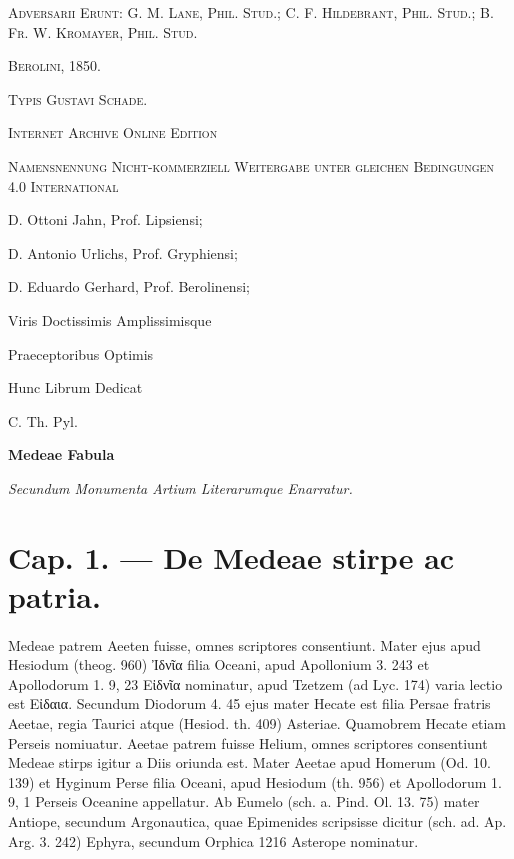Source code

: \documentclass[a4paper, 11pt, oneside, polutonikogreek, german]{article}
\begin{document}
\begin{titlepage}
	\vspace*{1\baselineskip} %

        {\scshape \scriptsize Adversarii Erunt: G. M. Lane, Phil. Stud.; C. F. Hildebrant, Phil. Stud.; B. Fr. W. Kromayer, Phil. Stud.}
        \vspace*{\fill}

	\vspace{1\baselineskip}

	{\small\scshape Berolini, 1850.}
	
	{\small\scshape{Typis Gustavi Schade.}}
	
	\vspace{0.5\baselineskip} %

        \scshape Internet Archive Online Edition%
	
	{\scshape\small Namensnennung Nicht-kommerziell Weitergabe unter gleichen Bedingungen 4.0 International} %
\end{titlepage}
\setlength{\parskip}{1mm plus1mm minus1mm}
\clearpage
\tableofcontents
\clearpage
\vspace*{\fill}

D. Ottoni Jahn, Prof. Lipsiensi;

D. Antonio Urlichs, Prof. Gryphiensi;

D. Eduardo Gerhard, Prof. Berolinensi;

Viris Doctissimis Amplissimisque

Praeceptoribus Optimis

Hunc Librum Dedicat

C. Th. Pyl.
\vspace*{\fill}
\clearpage
\begin{center}
\textbf{Medeae Fabula}

\emph{Secundum Monumenta Artium Literarumque Enarratur.}
\end{center}
\section{Cap. 1. --- De Medeae stirpe ac patria.}
\paragraph{}
Medeae patrem Aeeten fuisse, omnes scriptores consentiunt. Mater ejus apud Hesiodum (theog. 960) Ἰδνῖα filia Oceani, apud Apollonium 3. 243 et Apollodorum 1. 9, 23 Εἰδνῖα nominatur, apud Tzetzem (ad Lyc. 174) varia lectio est Εἰδαια. Secundum Diodorum 4. 45 ejus mater Hecate est filia Persae fratris Aeetae, regia Taurici atque (Hesiod. th. 409) Asteriae. Quamobrem Hecate etiam Perseis nomiuatur. Aeetae patrem fuisse Helium, omnes scriptores consentiunt Medeae stirps igitur a Diis oriunda est. Mater Aeetae apud Homerum (Od. 10. 139) et Hyginum Perse filia Oceani, apud Hesiodum (th. 956) et Apollodorum 1. 9, 1 Perseis Oceanine appellatur. Ab Eumelo (sch. a. Pind. Ol. 13. 75) mater Antiope, secundum Argonautica, quae Epimenides scripsisse dicitur (sch. ad. Ap. Arg. 3. 242) Ephyra, secundum Orphica 1216 Asterope nominatur.
\end{document}
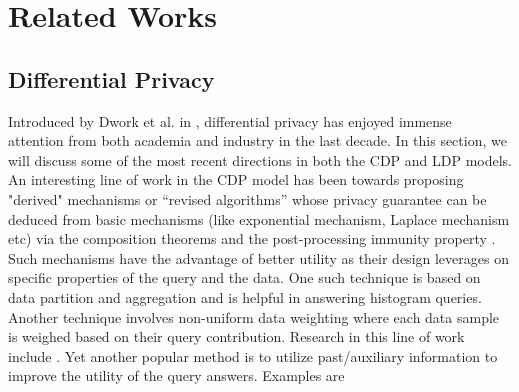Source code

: \section{Related Works}
\subsection{Differential Privacy}
Introduced by Dwork et al. in \cite{Dork}, differential privacy has enjoyed immense attention from both academia and industry in the last decade. In this section, we will discuss some of the most recent directions in both the CDP and LDP models. An interesting line of work in the CDP model has been towards proposing "derived" mechanisms \cite{MVG} or  “revised algorithms” \cite{Blocki} whose privacy guarantee can be deduced from basic mechanisms (like exponential mechanism, Laplace mechanism etc) via the composition theorems and
the post-processing immunity property \cite{Dork}. Such mechanisms have the advantage of better utility as their design leverages on  specific properties of the query and the data.   One such technique is based on data partition and aggregation  \cite{AHP,DAWA,hist1,hist2,hist3,hist4,hist6,hist7,hist8} and is helpful in answering histogram queries. Another technique involves 
non-uniform data weighting where each data sample is weighed based on their query contribution. Research in this line of work include \cite{u1,u2,MWEM}. Yet another popular method is to utilize past/auxiliary information
to improve the utility of the query answers. Examples are \cite{A1,A2,A3,A4,A5,A6,A7,A8}


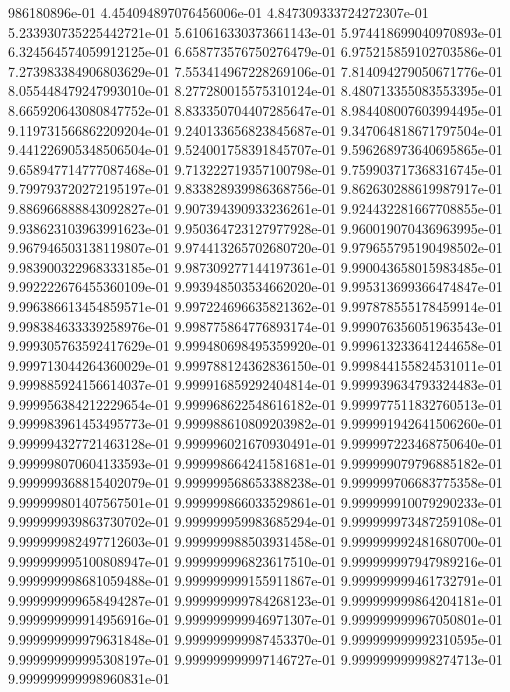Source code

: 986180896e-01	4.454094897076456006e-01	4.847309333724272307e-01	5.233930735225442721e-01	5.610616330373661143e-01	5.974418699040970893e-01	6.324564574059912125e-01	6.658773576750276479e-01	6.975215859102703586e-01	7.273983384906803629e-01	7.553414967228269106e-01	7.814094279050671776e-01	8.055448479247993010e-01	8.277280015575310124e-01	8.480713355083553395e-01	8.665920643080847752e-01	8.833350704407285647e-01	8.984408007603994495e-01	9.119731566862209204e-01	9.240133656823845687e-01	9.347064818671797504e-01	9.441226905348506504e-01	9.524001758391845707e-01	9.596268973640695865e-01	9.658947714777087468e-01	9.713222719357100798e-01	9.759903717368316745e-01	9.799793720272195197e-01	9.833828939986368756e-01	9.862630288619987917e-01	9.886966888843092827e-01	9.907394390933236261e-01	9.924432281667708855e-01	9.938623103963991623e-01	9.950364723127977928e-01	9.960019070436963995e-01	9.967946503138119807e-01	9.974413265702680720e-01	9.979655795190498502e-01	9.983900322968333185e-01	9.987309277144197361e-01	9.990043658015983485e-01	9.992222676455360109e-01	9.993948503534662020e-01	9.995313699366474847e-01	9.996386613454859571e-01	9.997224696635821362e-01	9.997878555178459914e-01	9.998384633339258976e-01	9.998775864776893174e-01	9.999076356051963543e-01	9.999305763592417629e-01	9.999480698495359920e-01	9.999613233641244658e-01	9.999713044264360029e-01	9.999788124362836150e-01	9.999844155824531011e-01	9.999885924156614037e-01	9.999916859292404814e-01	9.999939634793324483e-01	9.999956384212229654e-01	9.999968622548616182e-01	9.999977511832760513e-01	9.999983961453495773e-01	9.999988610809203982e-01	9.999991942641506260e-01	9.999994327721463128e-01	9.999996021670930491e-01	9.999997223468750640e-01	9.999998070604133593e-01	9.999998664241581681e-01	9.999999079796885182e-01	9.999999368815402079e-01	9.999999568653388238e-01	9.999999706683775358e-01	9.999999801407567501e-01	9.999999866033529861e-01	9.999999910079290233e-01	9.999999939863730702e-01	9.999999959983685294e-01	9.999999973487259108e-01	9.999999982497712603e-01	9.999999988503931458e-01	9.999999992481680700e-01	9.999999995100808947e-01	9.999999996823617510e-01	9.999999997947989216e-01	9.999999998681059488e-01	9.999999999155911867e-01	9.999999999461732791e-01	9.999999999658494287e-01	9.999999999784268123e-01	9.999999999864204181e-01	9.999999999914956916e-01	9.999999999946971307e-01	9.999999999967050801e-01	9.999999999979631848e-01	9.999999999987453370e-01	9.999999999992310595e-01	9.999999999995308197e-01	9.999999999997146727e-01	9.999999999998274713e-01	9.999999999998960831e-01

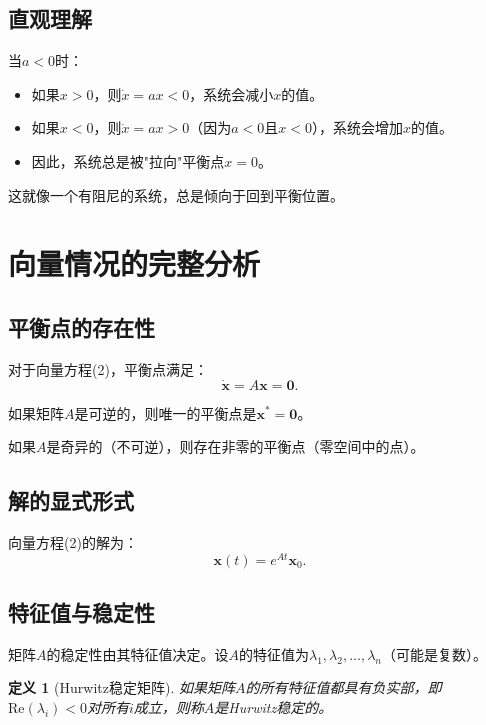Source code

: \documentclass[12pt,a4paper]{article}
\newtheorem{definition}{定义}
\begin{document}
\subsection{直观理解}

当$a < 0$时：
\begin{itemize}
\item 如果$x > 0$，则$\dot{x} = ax < 0$，系统会减小$x$的值。
\item 如果$x < 0$，则$\dot{x} = ax > 0$（因为$a < 0$且$x < 0$），系统会增加$x$的值。
\item 因此，系统总是被"拉向"平衡点$x = 0$。
\end{itemize}

这就像一个有阻尼的系统，总是倾向于回到平衡位置。

\section{向量情况的完整分析}

\subsection{平衡点的存在性}

对于向量方程(2)，平衡点满足：
\begin{equation}
\dot{\mathbf{x}} = A\mathbf{x} = \mathbf{0}.
\end{equation}

如果矩阵$A$是可逆的，则唯一的平衡点是$\mathbf{x}^* = \mathbf{0}$。

如果$A$是奇异的（不可逆），则存在非零的平衡点（零空间中的点）。

\subsection{解的显式形式}

向量方程(2)的解为：
\begin{equation}
\mathbf{x}(t) = e^{At}\mathbf{x}_0.
\end{equation}

\subsection{特征值与稳定性}

矩阵$A$的稳定性由其特征值决定。设$A$的特征值为$\lambda_1, \lambda_2, \ldots, \lambda_n$（可能是复数）。

\begin{definition}[Hurwitz稳定矩阵]
如果矩阵$A$的所有特征值都具有负实部，即$\text{Re}(\lambda_i) < 0$对所有$i$成立，则称$A$是Hurwitz稳定的。
\end{definition}
\end{document}
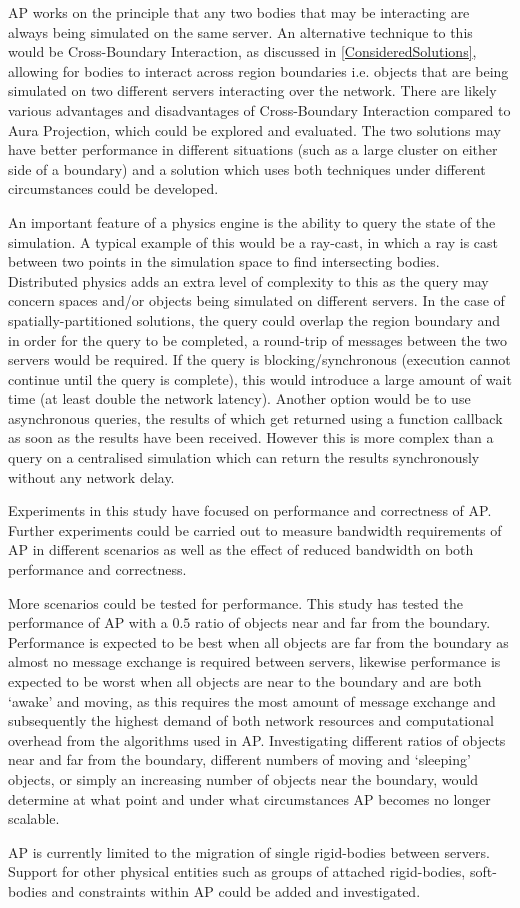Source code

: 
AP works on the principle that any two bodies that may be interacting are always being simulated on the same server. An alternative technique to this would be Cross-Boundary Interaction, as discussed in \ref{ConsideredSolutions}, allowing for bodies to interact across region boundaries i.e. objects that are being simulated on two different servers interacting over the network. There are likely various advantages and disadvantages of Cross-Boundary Interaction compared to Aura Projection, which could be explored and evaluated. The two solutions may have better performance in different situations (such as a large cluster on either side of a boundary) and a solution which uses both techniques under different circumstances could be developed.

An important feature of a physics engine is the ability to query the state of the simulation. A typical example of this would be a ray-cast, in which a ray is cast between two points in the simulation space to find intersecting bodies. %
Distributed physics adds an extra level of complexity to this as the query may concern spaces and/or objects being simulated on different servers. In the case of spatially-partitioned solutions, the query could overlap the region boundary and in order for the query to be completed, a round-trip of messages between the two servers would be required. If the query is blocking/synchronous (execution cannot continue until the query is complete), this would introduce a large amount of wait time (at least double the network latency). Another option would be to use asynchronous queries, the results of which get returned using a function callback as soon as the results have been received. However this is more complex than a query on a centralised simulation which can return the results synchronously without any network delay.

Experiments in this study have focused on performance and correctness of AP. Further experiments could be carried out to measure bandwidth requirements of AP in different scenarios as well as the effect of reduced bandwidth on both performance and correctness.

More scenarios could be tested for performance. This study has tested the performance of AP with a $0.5$ ratio of objects near and far from the boundary. Performance is expected to be best when all objects are far from the boundary as almost no message exchange is required between servers, likewise performance is expected to be worst when all objects are near to the boundary and are both `awake' and moving, as this requires the most amount of message exchange and subsequently the highest demand of both network resources and computational overhead from the algorithms used in AP. Investigating different ratios of objects near and far from the boundary, different numbers of moving and `sleeping' objects, or simply an increasing number of objects near the boundary, would determine at what point and under what circumstances AP becomes no longer scalable.

AP is currently limited to the migration of single rigid-bodies between servers. Support for other physical entities such as groups of attached rigid-bodies, soft-bodies and constraints within AP could be added and investigated.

**YOUR INSTRUCTIONS:** Return each line of the preceding material in which "Prof" can be found.

**OUTPUT OF THE TASK:**
D. Ottoni Jahn, Prof. Lipsiensi;
D. Antonio Urlichs, Prof. Gryphiensi;
D. Eduardo Gerhard, Prof. Berolinensi;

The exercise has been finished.